Phasenmodell – Zuordnung von Funktionen zu Arealen:
Primärer auditorischer Kortex: Analyse von Lauten (Tonhöhe, Lautstärke)
Wernicke-Areal (sek. auditorischer Kortex): Sprachverständnis → „Was für ein Wort?“
Broca-Areal (inf. frontaler Kortex): Sprachproduktion
Motorischer Kortex: Artikulation & Aussprache
Merken: Wernicke & Broca sind bei den meisten Menschen linkshemisphärisch.
(Folie 16) Wie verteilt sich die Sprach-Lateralisation bei Rechts- vs. Linkshändern?
• Rechtshänder: fast alle mit Broca- & Wernicke-Areal links
• Linkshänder: sehr uneinheitlich →
– 23–78 %: linksseitig
– 9–66 %: beidseitig
– 11–19 %: rechtsseitig
(Folie 16) Haben alle Linkshänder ihre Sprachverarbeitung rechts?
Nein! Bei Linkshändern gibt es drei Möglichkeiten:
Linksseitige Sprachareale (häufigster Fall)
Beidseitige Sprachareale
Rechtsseitige Sprachareale (seltener)
(Folie 18) Welche Theorie zur Entstehung von Händigkeit stellte Fred Previc (1991) auf?
• Lage des Fötus im Mutterleib beeinflusst Händigkeit:
– Kopf nach unten & rechtes Ohr nach außen → rechtsseitiges Gleichgewichtssystem trainiert
– Folge: rechte Körperseite übernimmt mehr Fähigkeiten, inkl.
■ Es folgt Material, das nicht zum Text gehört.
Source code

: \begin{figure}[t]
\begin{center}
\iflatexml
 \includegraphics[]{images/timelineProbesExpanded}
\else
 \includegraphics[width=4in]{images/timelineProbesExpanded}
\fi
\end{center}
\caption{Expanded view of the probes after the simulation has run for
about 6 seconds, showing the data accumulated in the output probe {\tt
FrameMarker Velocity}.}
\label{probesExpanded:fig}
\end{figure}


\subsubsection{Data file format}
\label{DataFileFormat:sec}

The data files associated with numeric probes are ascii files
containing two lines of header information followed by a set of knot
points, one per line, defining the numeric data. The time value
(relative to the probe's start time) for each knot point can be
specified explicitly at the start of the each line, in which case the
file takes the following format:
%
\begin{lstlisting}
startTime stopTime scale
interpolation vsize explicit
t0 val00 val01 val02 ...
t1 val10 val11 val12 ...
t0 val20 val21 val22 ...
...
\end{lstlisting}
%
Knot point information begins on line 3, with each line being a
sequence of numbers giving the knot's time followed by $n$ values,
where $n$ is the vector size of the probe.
Händigkeit
Details merken:
• Nur eine Theorie von vielen – bis heute keine endgültige Erklärung.
(Folie 20) Wie zeigt sich Neglekt im Verhalten von Patient:innen?
• Aufmerksamkeit wird nach rechts verzogen, selbst wenn dort nichts ist.
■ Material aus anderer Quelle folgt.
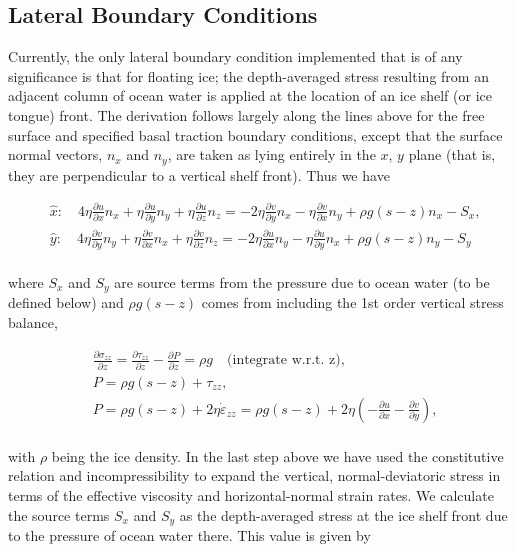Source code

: \subsection{Lateral Boundary Conditions}
Currently, the only lateral boundary condition implemented that is of any significance is that for floating ice; the depth-averaged stress resulting from an adjacent column of ocean water is applied at the location of an ice shelf (or ice tongue) front. The derivation follows largely along the lines above for the free surface and specified basal traction boundary conditions, except that the surface normal vectors, $n_{x}$ and $n_{y}$, are taken as lying entirely in the $x$, $y$ plane (that is, they are perpendicular to a vertical shelf front). Thus we have

\begin{align*}
  & \hat{x}:\quad 4\eta \frac{\partial u}{\partial x}n_{x}+\eta \frac{\partial u}{\partial y}n_{y}+\eta \frac{\partial u}{\partial z}n_{z}=-2\eta \frac{\partial v}{\partial y}n_{x}-\eta \frac{\partial v}{\partial x}n_{y}+\rho g\left( s-z \right)n_{x}-S_{x}, \\ 
 & \hat{y}:\quad 4\eta \frac{\partial v}{\partial y}n_{y}+\eta \frac{\partial v}{\partial x}n_{x}+\eta \frac{\partial v}{\partial z}n_{z}=-2\eta \frac{\partial u}{\partial x}n_{y}-\eta \frac{\partial u}{\partial y}n_{x}+\rho g\left( s-z \right)n_{y}-S_{y} \\ 
\end{align*}

where $S_x$ and $S_y$ are source terms from the pressure due to ocean water (to be defined below) and $\rho g\left( s-z \right)$ comes from including the 1st order vertical stress balance,

\begin{align*}
  & \frac{\partial \sigma _{zz}}{\partial z}=\frac{\partial \tau _{zz}}{\partial z}-\frac{\partial P}{\partial z}=\rho g\quad \text{(integrate w}\text{.r}\text{.t}\text{. z)}, \\ 
 & P=\rho g\left( s-z \right)+\tau _{zz}, \\ 
 & P=\rho g\left( s-z \right)+2\eta \dot{\varepsilon }_{zz}=\rho g\left( s-z \right)+2\eta \left( -\frac{\partial u}{\partial x}-\frac{\partial v}{\partial y} \right), \\ 
\end{align*}

with \textit{\(\rho{}\)} being the ice density. In the last step above we have used the constitutive relation and incompressibility to expand the vertical, normal-deviatoric stress in terms of the effective viscosity and horizontal-normal strain rates. We calculate the source terms $S_x$ and $S_y$ as the depth-averaged stress at the ice shelf front due to the pressure of ocean water there. This value is given by

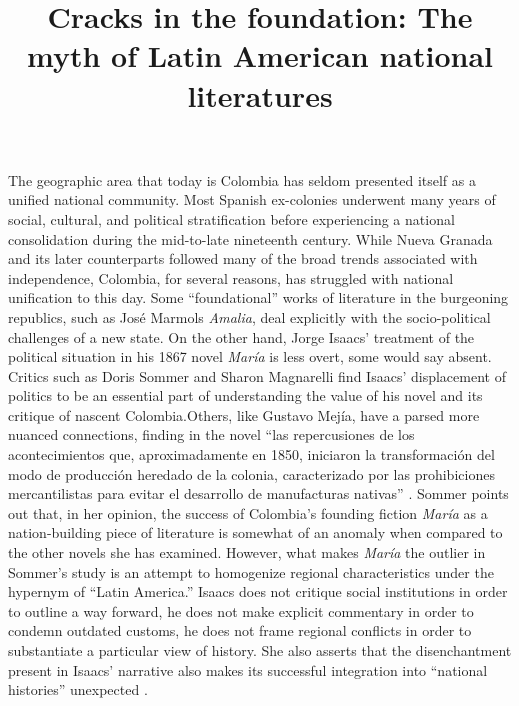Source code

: \documentclass[12pt]{report}
\title{Cracks in the foundation: The myth of Latin American national literatures}
\begin{document}

The geographic area that today is Colombia has seldom presented itself as a unified national community. Most Spanish ex-colonies underwent many years of social, cultural, and political stratification before experiencing a national consolidation during the mid-to-late nineteenth century. 
While Nueva Granada and its later counterparts followed many of the broad trends associated with independence, Colombia, for several reasons, has struggled with national unification to this day.
Some \enquote{foundational} works of literature in the burgeoning republics, such as José Marmols \textit{Amalia}, deal explicitly with the socio-political challenges of a new state.
On the other hand, Jorge Isaacs’ treatment of the political situation in his 1867 novel \textit{María} is less overt, some would say absent. Critics such as Doris Sommer and Sharon Magnarelli find Isaacs’ displacement of politics to be an essential part of understanding the value of his novel and its critique of nascent Colombia.Others, like Gustavo Mejía, have a parsed more nuanced connections, finding in the novel \enquote{las repercusiones de los acontecimientos que, aproximadamente en 1850, iniciaron la transformación del modo de producción heredado de la colonia, caracterizado por las prohibiciones mercantilistas para evitar el desarrollo de manufacturas nativas} \autocite[262]{Mejia1976}.
Sommer points out that, in her opinion, the success of Colombia's founding fiction \textit{María} as a nation-building piece of literature is somewhat of an anomaly when compared to the other novels she has examined. 
However, what makes \textit{María} the outlier in Sommer's study is an attempt to homogenize regional characteristics under the hypernym of \enquote{Latin America.}
Isaacs does not critique social institutions in order to outline a way forward, he does not make explicit commentary in order to condemn outdated customs, he does not frame regional conflicts in order to substantiate a particular view of history. 
She also asserts that the disenchantment present in Isaacs' narrative also makes its successful integration into \enquote{national histories} unexpected \autocite[30]{Sommer1991}.
\end{document}

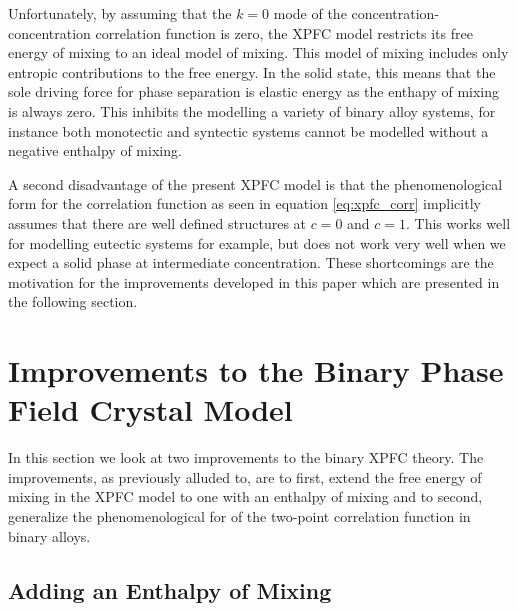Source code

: \documentclass[showkeys, prb, reprint]{revtex4-1}
\begin{document}
Unfortunately, by assuming that the $k=0$ mode of the
concentration-concentration correlation function is zero, the XPFC model
restricts its free energy of mixing to an ideal model of mixing. This model of
mixing includes only entropic contributions to the free energy. In the solid
state, this means that the sole driving force for phase separation is elastic
energy as the enthapy of mixing is always zero. This inhibits the modelling a
variety of binary alloy systems, for instance both monotectic and syntectic
systems cannot be modelled without a negative enthalpy of mixing. 

A second disadvantage of the present XPFC model is that the phenomenological
form for the correlation function as seen in equation \ref{eq:xpfc_corr}
implicitly assumes that there are well defined structures at $c=0$ and $c=1$.
This works well for modelling eutectic systems for example, but does not work
very well when we expect a solid phase at intermediate concentration. These
shortcomings are the motivation for the improvements developed in this paper
which are presented in the following section.

\section{Improvements to the Binary Phase Field Crystal Model} %
\label{sec:improvements}

In this section we look at two improvements to the binary XPFC theory. The
improvements, as previously alluded to, are to first, extend the free energy of
mixing in the XPFC model to one with an enthalpy of mixing and to second,
generalize the phenomenological for of the two-point correlation function in
binary alloys.

\subsection{Adding an Enthalpy of Mixing} %
\end{document}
• Patient:innen übersehen Personen oder Objekte, die direkt vor ihnen stehen.
(Folie 21) Warum ist Neglekt keine Sehstörung, sondern eine Aufmerksamkeitsstörung?
• Visueller Kortex bleibt intakt → Sehen grundsätzlich normal.
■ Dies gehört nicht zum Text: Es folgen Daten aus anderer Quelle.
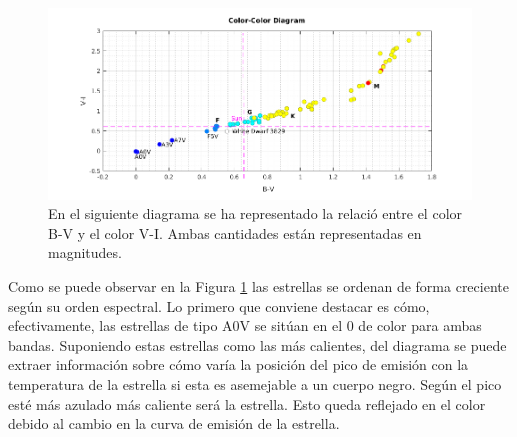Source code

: \documentclass[a4paper]{article}
\begin{document}
	\begin{figure}[!htbp]
		\centering
		\begin{center}
			\includegraphics[width=15cm]{Figures/CC.png}
		\end{center}
		\caption{\footnotesize{En el siguiente diagrama se ha representado la relaci\'{o} entre el color B-V y el color V-I. Ambas cantidades est\'{a}n representadas en magnitudes.}}
		\label{CCdiag}
		\end{figure}
\hspace*{12pt} Como se puede observar en la Figura \ref{CCdiag} las estrellas se ordenan de forma creciente seg\'{u}n su orden espectral. Lo primero que conviene destacar es c\'{o}mo, efectivamente, las estrellas de tipo A0V se sit\'{u}an en el 0 de color para ambas bandas. Suponiendo estas estrellas como las m\'{a}s calientes, del diagrama se puede extraer informaci\'{o}n sobre  c\'{o}mo var\'{i}a la posici\'{o}n del pico de emisi\'{o}n con la temperatura de la estrella si esta es asemejable a un cuerpo negro. Seg\'{u}n el pico est\'{e} m\'{a}s azulado m\'{a}s caliente ser\'{a} la estrella. Esto queda reflejado en el color debido al cambio en la curva de emisi\'{o}n de la estrella.
\end{document}
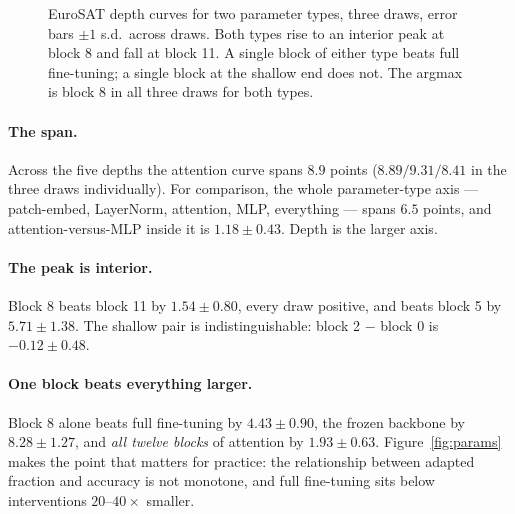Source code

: \documentclass[11pt]{article}
\newcommand{\dd}[2]{$#1 \pm #2$}
\begin{document}
\begin{figure}[t]
\centering
{}
\caption{EuroSAT depth curves for two parameter types, three draws, error bars
$\pm 1$ s.d.\ across draws. Both types rise to an interior peak at block 8 and fall at
block 11. A single block of either type beats full fine-tuning; a single block at the
shallow end does not. The argmax is block 8 in all three draws for both types.}
\label{fig:depth}
\end{figure}

\paragraph{The span.} Across the five depths the attention curve spans $8.9$ points
($8.89/9.31/8.41$ in the three draws individually). For comparison, the whole
parameter-type axis --- patch-embed, LayerNorm, attention, MLP, everything --- spans
$6.5$ points, and attention-versus-MLP inside it is \dd{1.18}{0.43}. Depth is the
larger axis.

\paragraph{The peak is interior.} Block 8 beats block 11 by \dd{1.54}{0.80}, every draw
positive, and beats block 5 by $5.71 \pm 1.38$. The shallow pair is
indistinguishable: block 2 $-$ block 0 is $-0.12 \pm 0.48$.

\paragraph{One block beats everything larger.}
Block 8 alone beats full fine-tuning by \dd{4.43}{0.90}, the frozen backbone by
\dd{8.28}{1.27}, and \emph{all twelve blocks} of attention by \dd{1.93}{0.63}.
Figure~\ref{fig:params} makes the point that matters for practice: the relationship
between adapted fraction and accuracy is not monotone, and full fine-tuning sits below
interventions $20$--$40\times$ smaller.
\end{document}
• Betroffen: Aufmerksamkeitsareale der rechten Hemisphäre, z. B.:
– inferiorer parietaler Kortex
– superiorer & medialer temporaler Kortex
– ventraler präfrontaler Kortex
(Folie 22) Was passiert bei Neglekt mit Objekten auf der linken Seite?
• Linksseitige Objekte oder Teile werden nicht wahrgenommen.
• Ursache: Aufmerksamkeit nach rechts verschoben.
• Typische Tests: „Linien durchstreichen“ → linke Linien bleiben unmarkiert.
(Folie 23) Wie verarbeitete der Künstler Anton Räderscheidt seinen Neglekt nach einem Schlaganfall?
• In seinen Selbstporträts zeigte er anfangs nur die rechte Seite seines Gesichts.
• Mit der Genesung erschienen nach und nach auch die linken Gesichtshälften wieder in den Bildern.
(Folie 24) Betrifft Neglekt nur die Wahrnehmung oder auch die Vorstellungskraft?
• Neglekt betrifft auch die räumliche Vorstellung.
• Beispiel: Patient:innen stellen sich nur die rechte Seite eines mentalen Bildes vor.